AVAILABLE DATA START
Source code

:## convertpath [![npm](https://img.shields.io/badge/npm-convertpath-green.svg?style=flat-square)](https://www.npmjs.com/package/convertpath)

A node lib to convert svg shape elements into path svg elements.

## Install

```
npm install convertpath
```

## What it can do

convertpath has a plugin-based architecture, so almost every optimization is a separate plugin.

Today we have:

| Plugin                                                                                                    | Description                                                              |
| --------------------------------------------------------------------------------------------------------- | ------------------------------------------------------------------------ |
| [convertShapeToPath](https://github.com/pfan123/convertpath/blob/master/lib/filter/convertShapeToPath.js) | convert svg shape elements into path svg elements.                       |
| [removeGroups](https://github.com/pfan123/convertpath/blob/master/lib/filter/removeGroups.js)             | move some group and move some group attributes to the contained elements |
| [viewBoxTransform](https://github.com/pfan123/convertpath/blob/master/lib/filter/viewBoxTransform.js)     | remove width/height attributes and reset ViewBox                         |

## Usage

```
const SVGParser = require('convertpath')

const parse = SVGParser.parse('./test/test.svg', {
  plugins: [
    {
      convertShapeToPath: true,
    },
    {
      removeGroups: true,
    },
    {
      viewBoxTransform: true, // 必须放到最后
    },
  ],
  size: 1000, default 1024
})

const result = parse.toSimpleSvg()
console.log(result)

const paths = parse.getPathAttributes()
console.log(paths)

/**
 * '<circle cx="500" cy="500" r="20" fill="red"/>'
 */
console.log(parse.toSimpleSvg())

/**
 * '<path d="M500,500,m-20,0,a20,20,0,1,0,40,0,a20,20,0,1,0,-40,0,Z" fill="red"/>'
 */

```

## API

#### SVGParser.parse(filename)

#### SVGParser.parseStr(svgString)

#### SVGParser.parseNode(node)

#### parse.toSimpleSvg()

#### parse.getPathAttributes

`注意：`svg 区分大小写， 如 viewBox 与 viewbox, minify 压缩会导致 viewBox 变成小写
AVAILABLE DATA END
*WORK INSTRUCTION*:
Go through the listing and write out each line exactly.

*RESPONSE TO THE EXERCISE*:
Source code

:## convertpath [![npm](https://img.shields.io/badge/npm-convertpath-green.svg?style=flat-square)](https://www.npmjs.com/package/convertpath)

A node lib to convert svg shape elements into path svg elements.

## Install

```
npm install convertpath
```

## What it can do

convertpath has a plugin-based architecture, so almost every optimization is a separate plugin.

Today we have:

| Plugin                                                                                                    | Description                                                              |
| --------------------------------------------------------------------------------------------------------- | ------------------------------------------------------------------------ |
| [convertShapeToPath](https://github.com/pfan123/convertpath/blob/master/lib/filter/convertShapeToPath.js) | convert svg shape elements into path svg elements.                       |
| [removeGroups](https://github.com/pfan123/convertpath/blob/master/lib/filter/removeGroups.js)             | move some group and move some group attributes to the contained elements |
| [viewBoxTransform](https://github.com/pfan123/convertpath/blob/master/lib/filter/viewBoxTransform.js)     | remove width/height attributes and reset ViewBox                         |

## Usage

```
const SVGParser = require('convertpath')

const parse = SVGParser.parse('./test/test.svg', {
  plugins: [
    {
      convertShapeToPath: true,
    },
    {
      removeGroups: true,
    },
    {
      viewBoxTransform: true, // 必须放到最后
    },
  ],
  size: 1000, default 1024
})

const result = parse.toSimpleSvg()
console.log(result)

const paths = parse.getPathAttributes()
console.log(paths)

/**
 * '<circle cx="500" cy="500" r="20" fill="red"/>'
 */
console.log(parse.toSimpleSvg())

/**
 * '<path d="M500,500,m-20,0,a20,20,0,1,0,40,0,a20,20,0,1,0,-40,0,Z" fill="red"/>'
 */

```

## API

#### SVGParser.parse(filename)

#### SVGParser.parseStr(svgString)

#### SVGParser.parseNode(node)

#### parse.toSimpleSvg()

#### parse.getPathAttributes

`注意：`svg 区分大小写， 如 viewBox 与 viewbox, minify 压缩会导致 viewBox 变成小写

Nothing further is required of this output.